(Collected data)
+++++
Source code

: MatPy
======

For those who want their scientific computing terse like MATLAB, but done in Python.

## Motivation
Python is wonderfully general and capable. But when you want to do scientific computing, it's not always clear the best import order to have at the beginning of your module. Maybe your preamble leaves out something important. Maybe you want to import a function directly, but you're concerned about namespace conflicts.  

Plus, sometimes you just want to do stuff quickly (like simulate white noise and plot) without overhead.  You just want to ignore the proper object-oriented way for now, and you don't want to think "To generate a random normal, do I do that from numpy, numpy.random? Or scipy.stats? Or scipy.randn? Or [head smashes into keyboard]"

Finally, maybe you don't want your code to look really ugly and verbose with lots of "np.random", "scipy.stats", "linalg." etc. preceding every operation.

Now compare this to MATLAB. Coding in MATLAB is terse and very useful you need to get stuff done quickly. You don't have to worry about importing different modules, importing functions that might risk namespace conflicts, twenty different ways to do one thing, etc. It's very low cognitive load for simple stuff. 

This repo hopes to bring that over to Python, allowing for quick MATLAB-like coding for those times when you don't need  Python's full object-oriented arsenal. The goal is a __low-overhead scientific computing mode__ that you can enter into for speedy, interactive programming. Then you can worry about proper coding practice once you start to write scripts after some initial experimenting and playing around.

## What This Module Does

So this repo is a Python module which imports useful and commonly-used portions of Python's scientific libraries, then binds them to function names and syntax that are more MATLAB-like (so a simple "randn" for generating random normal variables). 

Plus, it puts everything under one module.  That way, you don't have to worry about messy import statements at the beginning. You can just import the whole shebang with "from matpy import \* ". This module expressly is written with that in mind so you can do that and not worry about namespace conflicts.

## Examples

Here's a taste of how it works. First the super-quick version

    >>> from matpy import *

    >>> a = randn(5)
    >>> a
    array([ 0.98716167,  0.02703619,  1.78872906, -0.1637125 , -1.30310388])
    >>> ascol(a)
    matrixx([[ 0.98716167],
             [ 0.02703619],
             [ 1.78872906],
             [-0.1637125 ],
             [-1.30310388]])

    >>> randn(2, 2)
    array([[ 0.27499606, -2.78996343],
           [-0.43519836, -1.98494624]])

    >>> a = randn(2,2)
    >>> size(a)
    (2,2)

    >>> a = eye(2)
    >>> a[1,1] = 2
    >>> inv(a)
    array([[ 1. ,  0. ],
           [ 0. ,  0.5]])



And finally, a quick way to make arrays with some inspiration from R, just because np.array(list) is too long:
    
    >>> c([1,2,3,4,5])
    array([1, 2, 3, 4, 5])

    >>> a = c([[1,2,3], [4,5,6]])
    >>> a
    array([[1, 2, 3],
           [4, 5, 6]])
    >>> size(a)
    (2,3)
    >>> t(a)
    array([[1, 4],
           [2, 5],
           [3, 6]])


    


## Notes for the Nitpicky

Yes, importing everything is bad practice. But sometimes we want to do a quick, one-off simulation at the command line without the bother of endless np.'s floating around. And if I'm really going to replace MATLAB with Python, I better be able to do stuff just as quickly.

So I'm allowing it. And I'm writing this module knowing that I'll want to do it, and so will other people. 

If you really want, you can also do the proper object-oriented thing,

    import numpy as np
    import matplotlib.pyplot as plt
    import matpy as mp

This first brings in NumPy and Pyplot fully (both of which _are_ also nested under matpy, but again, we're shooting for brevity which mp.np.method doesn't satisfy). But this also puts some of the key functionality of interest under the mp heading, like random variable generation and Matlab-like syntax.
+++++
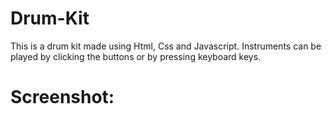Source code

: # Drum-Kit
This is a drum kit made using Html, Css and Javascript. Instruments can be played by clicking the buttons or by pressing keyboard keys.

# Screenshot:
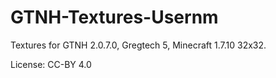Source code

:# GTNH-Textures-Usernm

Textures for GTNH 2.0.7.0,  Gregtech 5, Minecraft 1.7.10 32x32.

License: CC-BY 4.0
+++++
# [Brief]
Every line above from the line with "import matpy as mp" to the line with "This first brings" is wanted, ends included; write them out exactly and add no other line.

# [Exercise result]
    import matpy as mp

This first brings in NumPy and Pyplot fully (both of which _are_ also nested under matpy, but again, we're shooting for brevity which mp.np.method doesn't satisfy). But this also puts some of the key functionality of interest under the mp heading, like random variable generation and Matlab-like syntax.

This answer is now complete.